Please note that tax, investment, pension and ISA rules can change and the information and any views contained in this article may now be inaccurate.
Auto Trader has potential to drive earnings fast
A 10% share price decline in online used car marketplace Auto Trader (AUTO) year-to-date is an excellent opportunity to pay a lower price for a cash generative, high margin growth story.
The business has delivered consistently strong results since joining the stock market in March 2015. Latest half year results
(10 Nov) were no exception.
Auto Trader’s main source of revenue (84%) is its Trade division which sells subscriptions on selling, buying, marketing and price optimisation services to car retailers.
The remainder is accounted by private sellers, advertising agreements with partners in areas like insurance, car finance and vehicle checking and standard display advertisements on its website.
Auto Trader occupies a similar position in the automotive market as Rightmove (RMV) does in the property market.
It is by some distance the market leader with a 75% share. General classified advertising website Gumtree is its closest rival.
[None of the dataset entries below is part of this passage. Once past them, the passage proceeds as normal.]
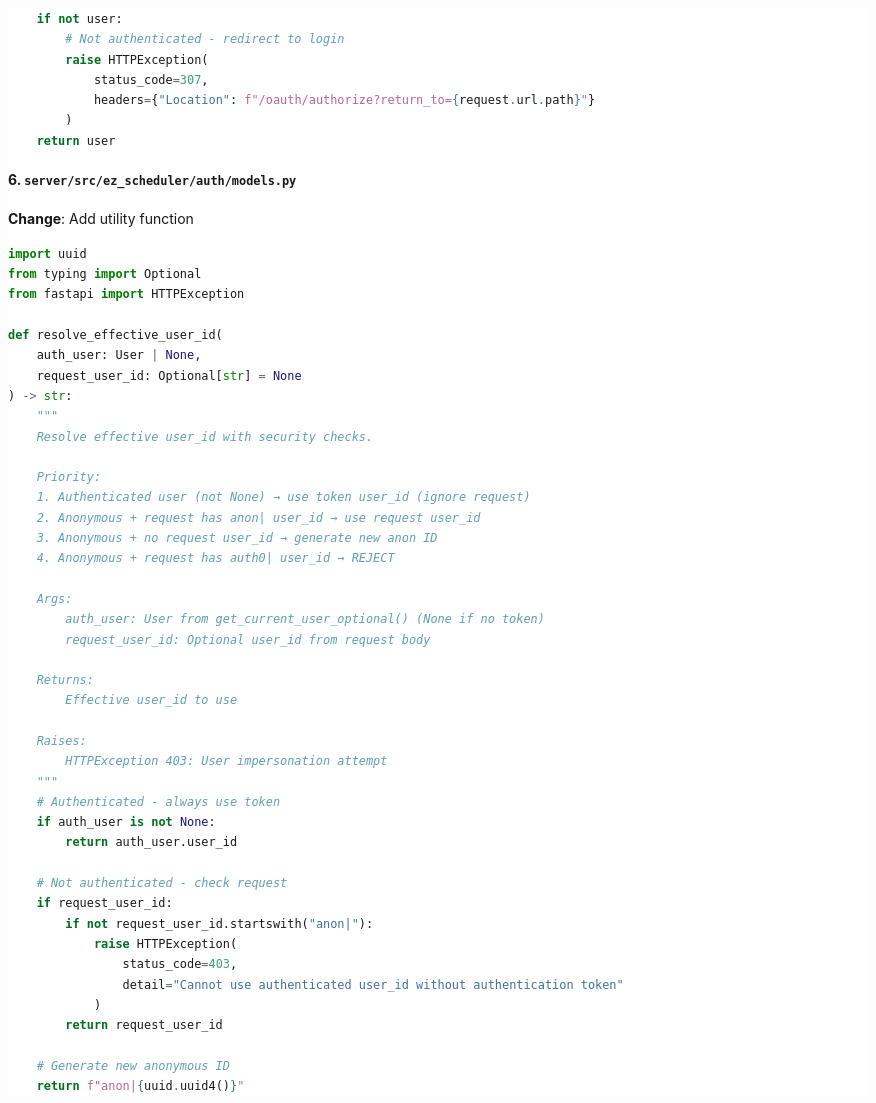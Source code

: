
 ```python
    if not user:
        # Not authenticated - redirect to login
        raise HTTPException(
            status_code=307,
            headers={"Location": f"/oauth/authorize?return_to={request.url.path}"}
        )
    return user
```

#### 6. `server/src/ez_scheduler/auth/models.py`
**Change**: Add utility function

```python
import uuid
from typing import Optional
from fastapi import HTTPException

def resolve_effective_user_id(
    auth_user: User | None,
    request_user_id: Optional[str] = None
) -> str:
    """
    Resolve effective user_id with security checks.

    Priority:
    1. Authenticated user (not None) → use token user_id (ignore request)
    2. Anonymous + request has anon| user_id → use request user_id
    3. Anonymous + no request user_id → generate new anon ID
    4. Anonymous + request has auth0| user_id → REJECT

    Args:
        auth_user: User from get_current_user_optional() (None if no token)
        request_user_id: Optional user_id from request body

    Returns:
        Effective user_id to use

    Raises:
        HTTPException 403: User impersonation attempt
    """
    # Authenticated - always use token
    if auth_user is not None:
        return auth_user.user_id

    # Not authenticated - check request
    if request_user_id:
        if not request_user_id.startswith("anon|"):
            raise HTTPException(
                status_code=403,
                detail="Cannot use authenticated user_id without authentication token"
            )
        return request_user_id

    # Generate new anonymous ID
    return f"anon|{uuid.uuid4()}"
```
This creates a virtuous circle. Because Auto Trader’s site has the most vehicle listings it is the one most visited by prospective car buyers. This makes it a must-have product for car retailers and results in material pricing power.
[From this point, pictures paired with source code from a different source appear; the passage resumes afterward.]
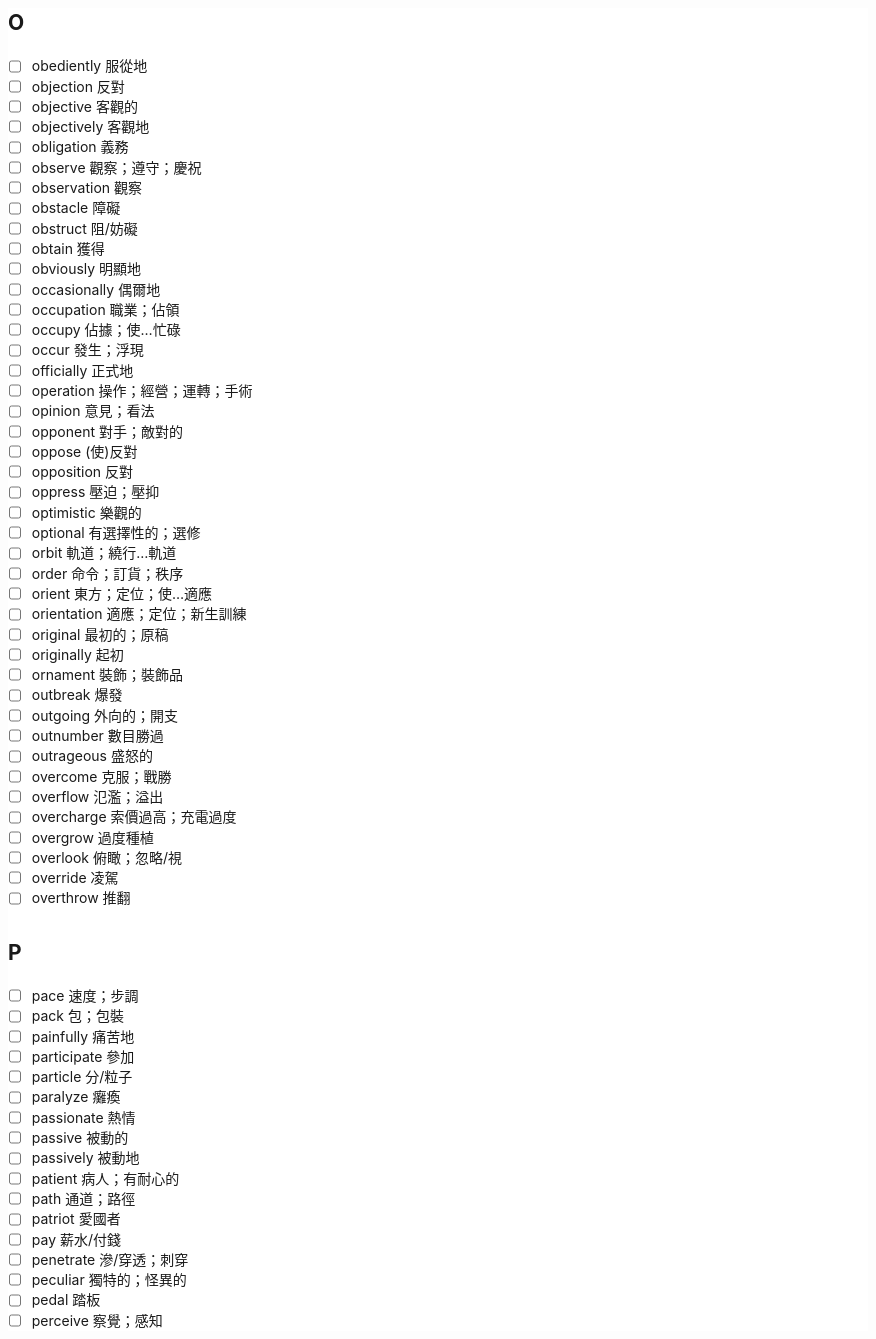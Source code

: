 ## O
- [ ] obediently	服從地
- [ ] objection	反對
- [ ] objective	客觀的
- [ ] objectively	客觀地
- [ ] obligation	義務
- [ ] observe	觀察；遵守；慶祝
- [ ] observation	觀察
- [ ] obstacle	障礙
- [ ] obstruct	阻/妨礙
- [ ] obtain	獲得
- [ ] obviously	明顯地
- [ ] occasionally	偶爾地
- [ ] occupation	職業；佔領
- [ ] occupy	佔據；使…忙碌
- [ ] occur	發生；浮現
- [ ] officially	正式地
- [ ] operation	操作；經營；運轉；手術
- [ ] opinion	意見；看法
- [ ] opponent	對手；敵對的
- [ ] oppose	(使)反對
- [ ] opposition	反對
- [ ] oppress	壓迫；壓抑
- [ ] optimistic	樂觀的
- [ ] optional	有選擇性的；選修
- [ ] orbit	軌道；繞行…軌道
- [ ] order	命令；訂貨；秩序
- [ ] orient	東方；定位；使…適應
- [ ] orientation	適應；定位；新生訓練
- [ ] original	最初的；原稿
- [ ] originally	起初
- [ ] ornament	裝飾；裝飾品
- [ ] outbreak	爆發
- [ ] outgoing	外向的；開支
- [ ] outnumber	數目勝過
- [ ] outrageous	盛怒的
- [ ] overcome	克服；戰勝
- [ ] overflow	氾濫；溢出
- [ ] overcharge	索價過高；充電過度
- [ ] overgrow	過度種植
- [ ] overlook	俯瞰；忽略/視
- [ ] override	凌駕
- [ ] overthrow	推翻
## P
- [ ] pace	速度；步調
- [ ] pack	包；包裝
- [ ] painfully	痛苦地
- [ ] participate	參加
- [ ] particle	分/粒子
- [ ] paralyze	癱瘓
- [ ] passionate	熱情
- [ ] passive	被動的
- [ ] passively	被動地
- [ ] patient	病人；有耐心的
- [ ] path	通道；路徑
- [ ] patriot	愛國者
- [ ] pay	薪水/付錢
- [ ] penetrate	滲/穿透；刺穿
- [ ] peculiar	獨特的；怪異的
- [ ] pedal	踏板
- [ ] perceive	察覺；感知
Auto Trader has four ‘pillars’ – selling, buying, marketing and managing – which are broken up into different levels with the price points moving progressively higher.
By cross-selling and upselling the retailers on its books to a fuller suite of its services (currently being expanded) it could increase average revenue per retailer (ARPR) and drive significant earnings growth.
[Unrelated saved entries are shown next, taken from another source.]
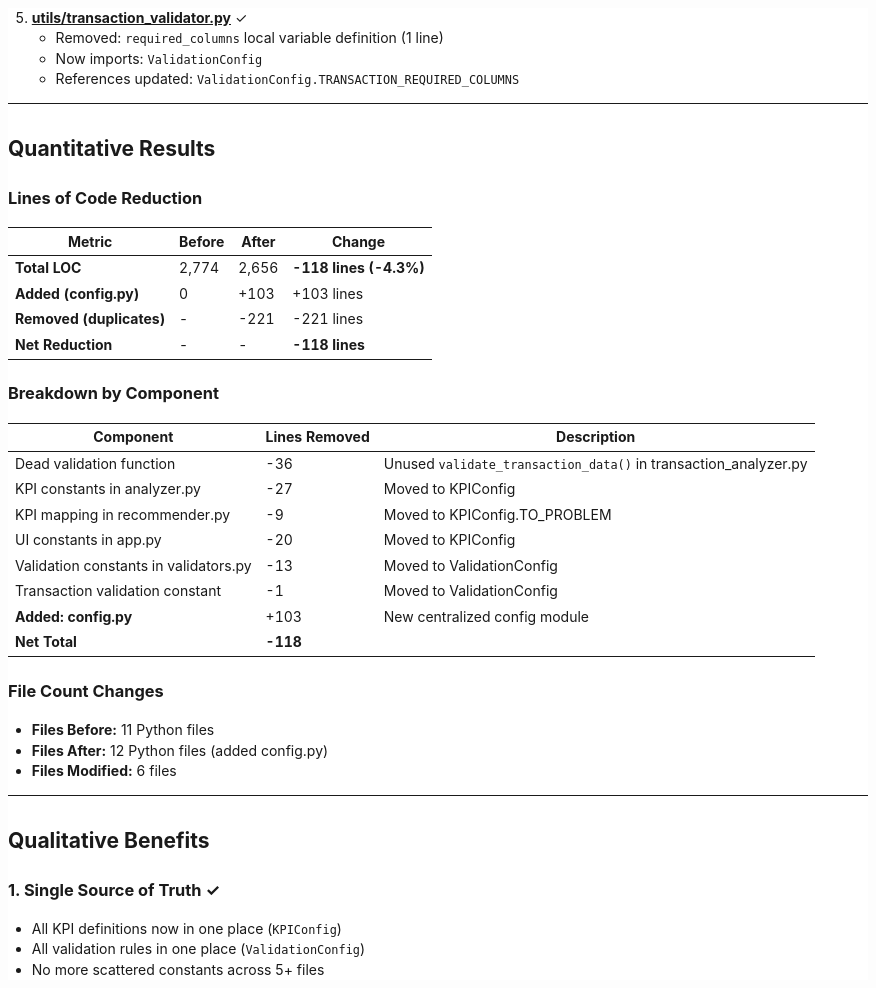 5. **[utils/transaction_validator.py](utils/transaction_validator.py)** ✓
   - Removed: `required_columns` local variable definition (1 line)
   - Now imports: `ValidationConfig`
   - References updated: `ValidationConfig.TRANSACTION_REQUIRED_COLUMNS`

---

## Quantitative Results

### Lines of Code Reduction

| Metric | Before | After | Change |
|--------|--------|-------|--------|
| **Total LOC** | 2,774 | 2,656 | **-118 lines (-4.3%)** |
| **Added (config.py)** | 0 | +103 | +103 lines |
| **Removed (duplicates)** | - | -221 | -221 lines |
| **Net Reduction** | - | - | **-118 lines** |

### Breakdown by Component

| Component | Lines Removed | Description |
|-----------|---------------|-------------|
| Dead validation function | -36 | Unused `validate_transaction_data()` in transaction_analyzer.py |
| KPI constants in analyzer.py | -27 | Moved to KPIConfig |
| KPI mapping in recommender.py | -9 | Moved to KPIConfig.TO_PROBLEM |
| UI constants in app.py | -20 | Moved to KPIConfig |
| Validation constants in validators.py | -13 | Moved to ValidationConfig |
| Transaction validation constant | -1 | Moved to ValidationConfig |
| **Added: config.py** | +103 | New centralized config module |
| **Net Total** | **-118** | |

### File Count Changes

- **Files Before:** 11 Python files
- **Files After:** 12 Python files (added config.py)
- **Files Modified:** 6 files

---

## Qualitative Benefits

### 1. Single Source of Truth ✓
- All KPI definitions now in one place (`KPIConfig`)
- All validation rules in one place (`ValidationConfig`)
- No more scattered constants across 5+ files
For indicative purposes Liberum says immediately exploiting this opportunity to the same extent as Rightmove would increase its 2017 earnings per share estimate by 40%.
Increased take up of data services (increasingly important to retailers looking to optimise their stock) under the ‘managing’ pillar should also improve retention as Auto Trader’s services become more integral.
Other earnings drivers include continued migration of offline automotive advertising spend online and an ongoing reduction in staff costs.
Bumper cash returns
Limited capital requirements should see plenty of revenue turn into profit and cash flow.
Liberum reckons the company will return as much as 86% of its free cash flow to shareholders through dividends and share buybacks. The remainder will be used to pay down net debt which has already fallen from 3.5 times earnings at its IPO to 1.8 times.
The main risks relate to an economic downturn and high equity valuation. Encouragingly the used car market is less cyclical than purchases of new cars.
In the 2007-09 downturn, peak to trough new car registrations fell 17% and used car registrations fell 9%.
We think the stock deserves its premium rating. (TS)
Auto Trader (AUTO) 388.8p
Stop loss: 311p
Market value: £3.9bn
Prospective PE Mar 2017: 24.6
Prospective PE Mar 2018: 21.4
Dividend yield: 1.4%
Analyst price target: 510p (Numis)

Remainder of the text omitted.